Saved entries

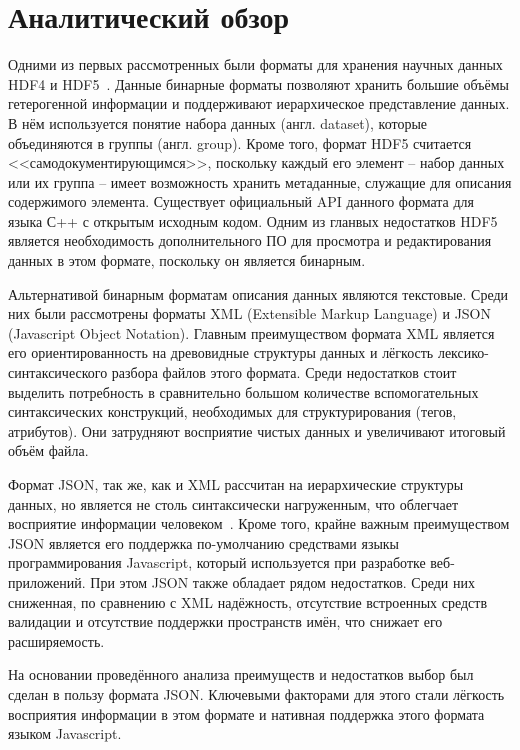 \chapter{Аналитический обзор}\label{chap2_review}
Одними из первых рассмотренных были форматы для хранения научных данных HDF4 и HDF5~\cite{HDFOffCite}. Данные бинарные форматы позволяют хранить большие объёмы гетерогенной информации и поддерживают иерархическое представление данных. В нём используется понятие набора данных (англ. dataset), которые объединяются в группы (англ. group). Кроме того, формат HDF5 считается <<самодокументирующимся>>, поскольку каждый его элемент -- набор данных или их группа -- имеет возможность хранить метаданные, служащие для описания содержимого элемента. Существует официальный API данного формата для языка С++ с открытым исходным кодом. Одним из гланвых недостатков HDF5 является необходимость дополнительного ПО для просмотра и редактирования данных в этом формате, поскольку он является бинарным.

Альтернативой бинарным форматам описания данных являются текстовые. Среди них были рассмотрены форматы XML (Extensible Markup Language) и JSON (Javascript Object Notation). Главным преимуществом формата XML является его ориентированность на древовидные структуры данных и лёгкость лексико-синтаксического разбора файлов этого формата. Среди недостатков стоит выделить потребность в сравнительно большом количестве вспомогательных синтаксических конструкций, необходимых для структурирования (тегов, атрибутов). Они затрудняют восприятие чистых данных и увеличивают итоговый объём файла.

Формат JSON, так же, как и XML рассчитан на иерархические структуры данных, но является не столь синтаксически нагруженным, что облегчает восприятие информации человеком~\cite{JSONvsXML}. Кроме того, крайне важным преимуществом JSON является его поддержка по-умолчанию средствами языкы программирования Javascript, который используется при разработке веб-приложений. При этом JSON также обладает рядом недостатков. Среди них сниженная, по сравнению с XML надёжность, отсутствие встроенных средств валидации и отсутствие поддержки пространств имён, что снижает его расширяемость.

На основании проведённого анализа преимуществ и недостатков выбор был сделан в пользу формата JSON. Ключевыми факторами для этого стали лёгкость восприятия информации в этом формате и нативная поддержка этого формата языком Javascript.


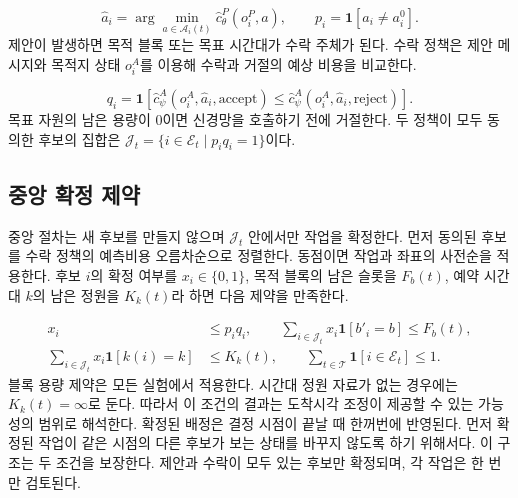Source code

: \begin{equation}
\hat a_i=\arg\min_{a\in\mathcal A_i(t)}
\hat c_{\theta}^{P}(o_i^P,a),\qquad
p_i=\mathbf 1[\hat a_i\ne a_i^0].
\end{equation}
제안이 발생하면 목적 블록 또는 목표 시간대가 수락 주체가 된다. 수락 정책은 제안
메시지와 목적지 상태 $o_i^A$를 이용해 수락과 거절의 예상 비용을 비교한다.

\begin{equation}
q_i=\mathbf 1\!\left[
\hat c_{\psi}^{A}(o_i^A,\hat a_i,\mathrm{accept})
\le
\hat c_{\psi}^{A}(o_i^A,\hat a_i,\mathrm{reject})
\right].
\end{equation}
목표 자원의 남은 용량이 0이면 신경망을 호출하기 전에 거절한다. 두 정책이 모두 동의한
후보의 집합은 $\mathcal J_t=\{i\in\mathcal E_t\mid p_iq_i=1\}$이다.

\subsection{중앙 확정 제약}
\label{sec:arch-commit}
중앙 절차는 새 후보를 만들지 않으며 $\mathcal J_t$ 안에서만 작업을 확정한다. 먼저
동의된 후보를 수락 정책의 예측비용 오름차순으로 정렬한다. 동점이면 작업과 좌표의
사전순을 적용한다. 후보 $i$의 확정 여부를 $x_i\in\{0,1\}$, 목적 블록의 남은 슬롯을
$F_b(t)$, 예약 시간대 $k$의 남은 정원을 $K_k(t)$라 하면 다음 제약을 만족한다.

\begin{equation}
\begin{aligned}
x_i&\le p_iq_i,\qquad
\sum_{i\in\mathcal J_t}\!x_i\mathbf1[b'_i\!=\!b]\le F_b(t),\\
\sum_{i\in\mathcal J_t}\!x_i\mathbf1[k(i)\!=\!k]&\le K_k(t),\qquad
\sum_{t\in\mathcal T}\!\mathbf1[i\in\mathcal E_t]\le1.
\end{aligned}
\end{equation}
블록 용량 제약은 모든 실험에서 적용한다. 시간대 정원 자료가 없는 경우에는
$K_k(t)=\infty$로 둔다. 따라서 이 조건의 결과는 도착시각 조정이 제공할 수 있는 가능성의
범위로 해석한다. 확정된 배정은 결정 시점이 끝날 때 한꺼번에 반영된다. 먼저 확정된
작업이 같은 시점의 다른 후보가 보는 상태를 바꾸지 않도록 하기 위해서다. 이 구조는 두
조건을 보장한다. 제안과 수락이 모두 있는 후보만 확정되며, 각 작업은 한 번만 검토된다.

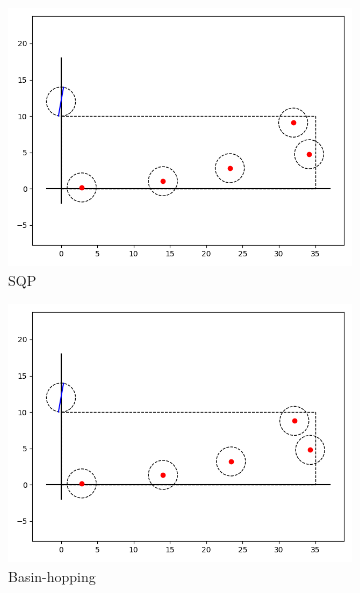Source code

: \documentclass[12pt]{article}
\begin{document}
\begin{figure}
\medskip
\begin{subfigure}{.33\textwidth}
    \centering
    \includegraphics[width=\textwidth]{sqp-layout.png}
    \caption{SQP}    
\end{subfigure}\hfil %
\begin{subfigure}{.33\textwidth}
    \includegraphics[width=\textwidth]{basinhopping-layout.png}
    \caption{Basin-hopping}
\end{subfigure}\hfil %
\begin{subfigure}{.33\textwidth}

\end{subfigure}
\end{figure}
\end{document}
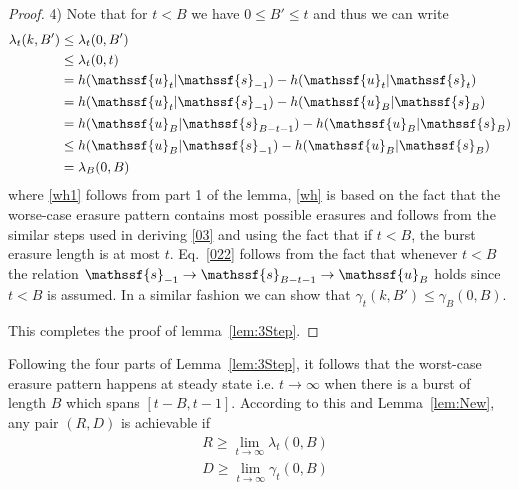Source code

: \documentclass[journal, twocolumn, 10pt]{IEEEtran}
\newcommand{\rvs}{{\mathssf{s}}}    %
\newcommand{\rvu}{{\mathssf{u}}}    %
\begin{document}
\begin{proof}
4) Note that for $t<B$ we have $0\le B' \le t$ and thus we can write 
\begin{align}
\lambda_{t}(k,B') &\le \lambda_{t}(0,B')\label{wh1}\\
&\le \lambda_{t}(0,t) \label{wh}\\
&= h(\rvu_{t} | \rvs_{-1}) -  h(\rvu_{t} | \rvs_{t}) \notag\\
&=h(\rvu_{t} | \rvs_{-1}) -  h(\rvu_{B} | \rvs_{B}) \notag\\
&=h(\rvu_{B} | \rvs_{B-t-1}) -  h(\rvu_{B} | \rvs_{B})\notag\\
& \le  h(\rvu_{B} | \rvs_{-1}) -  h(\rvu_{B} | \rvs_{B}) \label{022}\\
&  =\lambda_{B}(0,B)
\end{align} where \eqref{wh1} follows from part 1 of the lemma, \eqref{wh} is based on the fact that the worse-case erasure pattern contains most possible erasures and follows from the similar steps used in deriving \eqref{03} and using the fact that if $t<B$, the burst erasure length is at most $t$. Eq.~\eqref{022} follows from the fact that whenever $t<B$ the relation $\rvs_{-1}\rightarrow \rvs_{B-t-1} \rightarrow \rvu_B$ holds since $t<B$ is assumed. In a similar fashion we can show that
$\gamma_{t}(k,B') \le \gamma_{B}(0,B)$.

This completes the proof of lemma~\ref{lem:3Step}.
\end{proof}

Following the four parts of Lemma~\ref{lem:3Step}, it follows that the worst-case erasure pattern happens at steady state i.e. $t\to \infty$ when there is a burst of length $B$ which spans $[t-B,t-1]$. According to this and Lemma~\ref{lem:New}, any pair $(R,D)$ is achievable if 
\begin{align}
&R  \ge \lim _{t\to \infty} \lambda_t(0,B)\label{imp1}\\
&D \ge \lim _{t\to \infty} \gamma_t(0,B)\label{imp2} 
\end{align}
\end{document}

### Try it
Your answer should be an exact copy of the records above, with no pictures in it.

### Written answer
 \chapter{Аналитический обзор}\label{chap2_review}
Одними из первых рассмотренных были форматы для хранения научных данных HDF4 и HDF5~\cite{HDFOffCite}. Данные бинарные форматы позволяют хранить большие объёмы гетерогенной информации и поддерживают иерархическое представление данных. В нём используется понятие набора данных (англ. dataset), которые объединяются в группы (англ. group). Кроме того, формат HDF5 считается <<самодокументирующимся>>, поскольку каждый его элемент -- набор данных или их группа -- имеет возможность хранить метаданные, служащие для описания содержимого элемента. Существует официальный API данного формата для языка С++ с открытым исходным кодом. Одним из гланвых недостатков HDF5 является необходимость дополнительного ПО для просмотра и редактирования данных в этом формате, поскольку он является бинарным.

Альтернативой бинарным форматам описания данных являются текстовые. Среди них были рассмотрены форматы XML (Extensible Markup Language) и JSON (Javascript Object Notation). Главным преимуществом формата XML является его ориентированность на древовидные структуры данных и лёгкость лексико-синтаксического разбора файлов этого формата. Среди недостатков стоит выделить потребность в сравнительно большом количестве вспомогательных синтаксических конструкций, необходимых для структурирования (тегов, атрибутов). Они затрудняют восприятие чистых данных и увеличивают итоговый объём файла.

Формат JSON, так же, как и XML рассчитан на иерархические структуры данных, но является не столь синтаксически нагруженным, что облегчает восприятие информации человеком~\cite{JSONvsXML}. Кроме того, крайне важным преимуществом JSON является его поддержка по-умолчанию средствами языкы программирования Javascript, который используется при разработке веб-приложений. При этом JSON также обладает рядом недостатков. Среди них сниженная, по сравнению с XML надёжность, отсутствие встроенных средств валидации и отсутствие поддержки пространств имён, что снижает его расширяемость.

На основании проведённого анализа преимуществ и недостатков выбор был сделан в пользу формата JSON. Ключевыми факторами для этого стали лёгкость восприятия информации в этом формате и нативная поддержка этого формата языком Javascript.


Source code

: \begin{equation}
\hat a_i=\arg\min_{a\in\mathcal A_i(t)}
\hat c_{\theta}^{P}(o_i^P,a),\qquad
p_i=\mathbf 1[\hat a_i\ne a_i^0].
\end{equation}
제안이 발생하면 목적 블록 또는 목표 시간대가 수락 주체가 된다. 수락 정책은 제안
메시지와 목적지 상태 $o_i^A$를 이용해 수락과 거절의 예상 비용을 비교한다.

\begin{equation}
q_i=\mathbf 1\!\left[
\hat c_{\psi}^{A}(o_i^A,\hat a_i,\mathrm{accept})
\le
\hat c_{\psi}^{A}(o_i^A,\hat a_i,\mathrm{reject})
\right].
\end{equation}
목표 자원의 남은 용량이 0이면 신경망을 호출하기 전에 거절한다. 두 정책이 모두 동의한
후보의 집합은 $\mathcal J_t=\{i\in\mathcal E_t\mid p_iq_i=1\}$이다.

\subsection{중앙 확정 제약}
\label{sec:arch-commit}
중앙 절차는 새 후보를 만들지 않으며 $\mathcal J_t$ 안에서만 작업을 확정한다. 먼저
동의된 후보를 수락 정책의 예측비용 오름차순으로 정렬한다. 동점이면 작업과 좌표의
사전순을 적용한다. 후보 $i$의 확정 여부를 $x_i\in\{0,1\}$, 목적 블록의 남은 슬롯을
$F_b(t)$, 예약 시간대 $k$의 남은 정원을 $K_k(t)$라 하면 다음 제약을 만족한다.

\begin{equation}
\begin{aligned}
x_i&\le p_iq_i,\qquad
\sum_{i\in\mathcal J_t}\!x_i\mathbf1[b'_i\!=\!b]\le F_b(t),\\
\sum_{i\in\mathcal J_t}\!x_i\mathbf1[k(i)\!=\!k]&\le K_k(t),\qquad
\sum_{t\in\mathcal T}\!\mathbf1[i\in\mathcal E_t]\le1.
\end{aligned}
\end{equation}
블록 용량 제약은 모든 실험에서 적용한다. 시간대 정원 자료가 없는 경우에는
$K_k(t)=\infty$로 둔다. 따라서 이 조건의 결과는 도착시각 조정이 제공할 수 있는 가능성의
범위로 해석한다. 확정된 배정은 결정 시점이 끝날 때 한꺼번에 반영된다. 먼저 확정된
작업이 같은 시점의 다른 후보가 보는 상태를 바꾸지 않도록 하기 위해서다. 이 구조는 두
조건을 보장한다. 제안과 수락이 모두 있는 후보만 확정되며, 각 작업은 한 번만 검토된다.

Source code

: \documentclass[12pt]{article}
\begin{document}
\begin{figure}
\medskip
\begin{subfigure}{.33\textwidth}
    \centering
    \includegraphics[width=\textwidth]{sqp-layout.png}
    \caption{SQP}    
\end{subfigure}\hfil %
\begin{subfigure}{.33\textwidth}
    \includegraphics[width=\textwidth]{basinhopping-layout.png}
    \caption{Basin-hopping}
\end{subfigure}\hfil %
\begin{subfigure}{.33\textwidth}

\end{subfigure}
\end{figure}
\end{document}
Source code

: \documentclass[journal, twocolumn, 10pt]{IEEEtran}
\newcommand{\rvs}{{\mathssf{s}}}    %
\newcommand{\rvu}{{\mathssf{u}}}    %
\begin{document}
\begin{proof}
4) Note that for $t<B$ we have $0\le B' \le t$ and thus we can write 
\begin{align}
\lambda_{t}(k,B') &\le \lambda_{t}(0,B')\label{wh1}\\
&\le \lambda_{t}(0,t) \label{wh}\\
&= h(\rvu_{t} | \rvs_{-1}) -  h(\rvu_{t} | \rvs_{t}) \notag\\
&=h(\rvu_{t} | \rvs_{-1}) -  h(\rvu_{B} | \rvs_{B}) \notag\\
&=h(\rvu_{B} | \rvs_{B-t-1}) -  h(\rvu_{B} | \rvs_{B})\notag\\
& \le  h(\rvu_{B} | \rvs_{-1}) -  h(\rvu_{B} | \rvs_{B}) \label{022}\\
&  =\lambda_{B}(0,B)
\end{align} where \eqref{wh1} follows from part 1 of the lemma, \eqref{wh} is based on the fact that the worse-case erasure pattern contains most possible erasures and follows from the similar steps used in deriving \eqref{03} and using the fact that if $t<B$, the burst erasure length is at most $t$. Eq.~\eqref{022} follows from the fact that whenever $t<B$ the relation $\rvs_{-1}\rightarrow \rvs_{B-t-1} \rightarrow \rvu_B$ holds since $t<B$ is assumed. In a similar fashion we can show that
$\gamma_{t}(k,B') \le \gamma_{B}(0,B)$.

This completes the proof of lemma~\ref{lem:3Step}.
\end{proof}

Following the four parts of Lemma~\ref{lem:3Step}, it follows that the worst-case erasure pattern happens at steady state i.e. $t\to \infty$ when there is a burst of length $B$ which spans $[t-B,t-1]$. According to this and Lemma~\ref{lem:New}, any pair $(R,D)$ is achievable if 
\begin{align}
&R  \ge \lim _{t\to \infty} \lambda_t(0,B)\label{imp1}\\
&D \ge \lim _{t\to \infty} \gamma_t(0,B)\label{imp2} 
\end{align}
\end{document}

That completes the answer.